Ricuh sekali pagi itu. Aku masih terkantuk-kantuk. Meracaukan law of responden conditioning-extinction-nya Pavlov. Merapalkan postulat-postulat Hull. Menggumamkan social learning Bandura. Dan mengingat-ingat teori belajar instrumental conditioning Thorndike, Pelaziman Klasik Watson, Operant Conditioning Skinner dan para tokoh-tokoh behavioristik lain. Singkatnya, aku masih mabuk mempelajari Psikologi Belajar dan tersadar aku belum packing!

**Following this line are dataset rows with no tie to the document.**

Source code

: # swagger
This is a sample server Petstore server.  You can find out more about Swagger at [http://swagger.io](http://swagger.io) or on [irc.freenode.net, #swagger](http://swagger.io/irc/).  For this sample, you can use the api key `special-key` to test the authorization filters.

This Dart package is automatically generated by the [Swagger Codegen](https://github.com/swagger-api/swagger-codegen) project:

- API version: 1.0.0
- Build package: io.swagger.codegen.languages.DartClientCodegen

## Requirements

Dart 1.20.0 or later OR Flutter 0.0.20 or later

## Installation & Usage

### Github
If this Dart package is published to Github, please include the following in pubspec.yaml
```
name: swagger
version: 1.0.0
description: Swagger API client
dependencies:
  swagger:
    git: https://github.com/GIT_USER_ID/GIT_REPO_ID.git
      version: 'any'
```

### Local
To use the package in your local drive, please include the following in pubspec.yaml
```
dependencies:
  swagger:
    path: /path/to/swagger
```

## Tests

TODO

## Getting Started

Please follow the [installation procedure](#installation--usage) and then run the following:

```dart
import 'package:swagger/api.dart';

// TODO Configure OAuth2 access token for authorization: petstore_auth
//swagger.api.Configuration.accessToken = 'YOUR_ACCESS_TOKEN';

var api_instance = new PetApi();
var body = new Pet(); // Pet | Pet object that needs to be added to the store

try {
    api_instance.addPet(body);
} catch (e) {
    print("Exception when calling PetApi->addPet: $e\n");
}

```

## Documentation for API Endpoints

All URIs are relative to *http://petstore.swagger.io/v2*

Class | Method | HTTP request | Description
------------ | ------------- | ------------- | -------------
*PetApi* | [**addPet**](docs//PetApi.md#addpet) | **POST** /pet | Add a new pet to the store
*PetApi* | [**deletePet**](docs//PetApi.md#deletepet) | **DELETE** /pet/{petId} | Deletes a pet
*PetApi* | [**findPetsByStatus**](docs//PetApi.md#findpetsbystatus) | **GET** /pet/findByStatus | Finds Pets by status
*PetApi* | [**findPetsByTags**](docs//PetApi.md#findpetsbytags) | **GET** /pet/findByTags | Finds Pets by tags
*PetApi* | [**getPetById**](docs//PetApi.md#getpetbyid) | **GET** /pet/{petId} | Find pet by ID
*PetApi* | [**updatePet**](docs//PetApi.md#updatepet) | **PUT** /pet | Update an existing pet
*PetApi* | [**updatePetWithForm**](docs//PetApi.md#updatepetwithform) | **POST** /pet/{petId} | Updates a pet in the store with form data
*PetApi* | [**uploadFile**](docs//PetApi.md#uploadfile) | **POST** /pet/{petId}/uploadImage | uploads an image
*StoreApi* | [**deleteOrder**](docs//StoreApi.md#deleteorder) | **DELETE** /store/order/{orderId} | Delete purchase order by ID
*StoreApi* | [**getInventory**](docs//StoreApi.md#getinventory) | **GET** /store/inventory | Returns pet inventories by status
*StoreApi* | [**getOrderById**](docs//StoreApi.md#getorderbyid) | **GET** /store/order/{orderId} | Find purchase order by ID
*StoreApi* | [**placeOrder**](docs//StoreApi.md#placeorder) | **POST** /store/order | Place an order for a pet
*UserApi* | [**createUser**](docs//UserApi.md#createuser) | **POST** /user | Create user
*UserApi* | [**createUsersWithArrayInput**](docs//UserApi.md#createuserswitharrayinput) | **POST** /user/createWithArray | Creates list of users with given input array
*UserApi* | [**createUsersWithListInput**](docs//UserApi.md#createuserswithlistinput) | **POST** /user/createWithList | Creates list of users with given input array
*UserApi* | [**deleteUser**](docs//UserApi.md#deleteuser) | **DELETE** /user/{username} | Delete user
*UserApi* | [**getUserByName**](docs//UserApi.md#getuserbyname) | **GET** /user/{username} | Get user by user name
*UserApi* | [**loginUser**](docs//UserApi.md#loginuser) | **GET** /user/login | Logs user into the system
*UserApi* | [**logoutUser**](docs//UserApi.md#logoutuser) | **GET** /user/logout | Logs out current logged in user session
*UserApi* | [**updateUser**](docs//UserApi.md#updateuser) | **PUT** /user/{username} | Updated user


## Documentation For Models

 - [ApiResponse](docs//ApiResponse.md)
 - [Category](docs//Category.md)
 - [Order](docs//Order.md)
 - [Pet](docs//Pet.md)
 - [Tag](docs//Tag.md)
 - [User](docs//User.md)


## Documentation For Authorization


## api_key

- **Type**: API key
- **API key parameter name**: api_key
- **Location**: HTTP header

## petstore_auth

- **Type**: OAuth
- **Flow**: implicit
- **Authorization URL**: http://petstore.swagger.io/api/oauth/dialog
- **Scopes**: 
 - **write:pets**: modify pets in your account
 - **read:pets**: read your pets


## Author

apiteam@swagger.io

Maka aku memasukkan barang-barang yang tidak perlu. Melipat selimut dan seprai untuk kumasukkan ke laundry bag. Menyortir baju-baju kotor yang tidak sempat kucuci selama UTS mana saja yang harus ku-laundry dan mana yang harus ikut pulang bersamaku. Hingga saat aku sadar apa saja yang baru kulakukan, tasku sudah membengkak. Ditambah satu handbag. Berisi hal-hal yang tidak penting. Bersiap mendapat omelan dari ummi; Repot! Bawaannya pasti banyak. Nggak penting. Capek sendiri, ngeluh sendiri. Ah, peduli amat! Aku sedang tidak bisa berpikir jernih.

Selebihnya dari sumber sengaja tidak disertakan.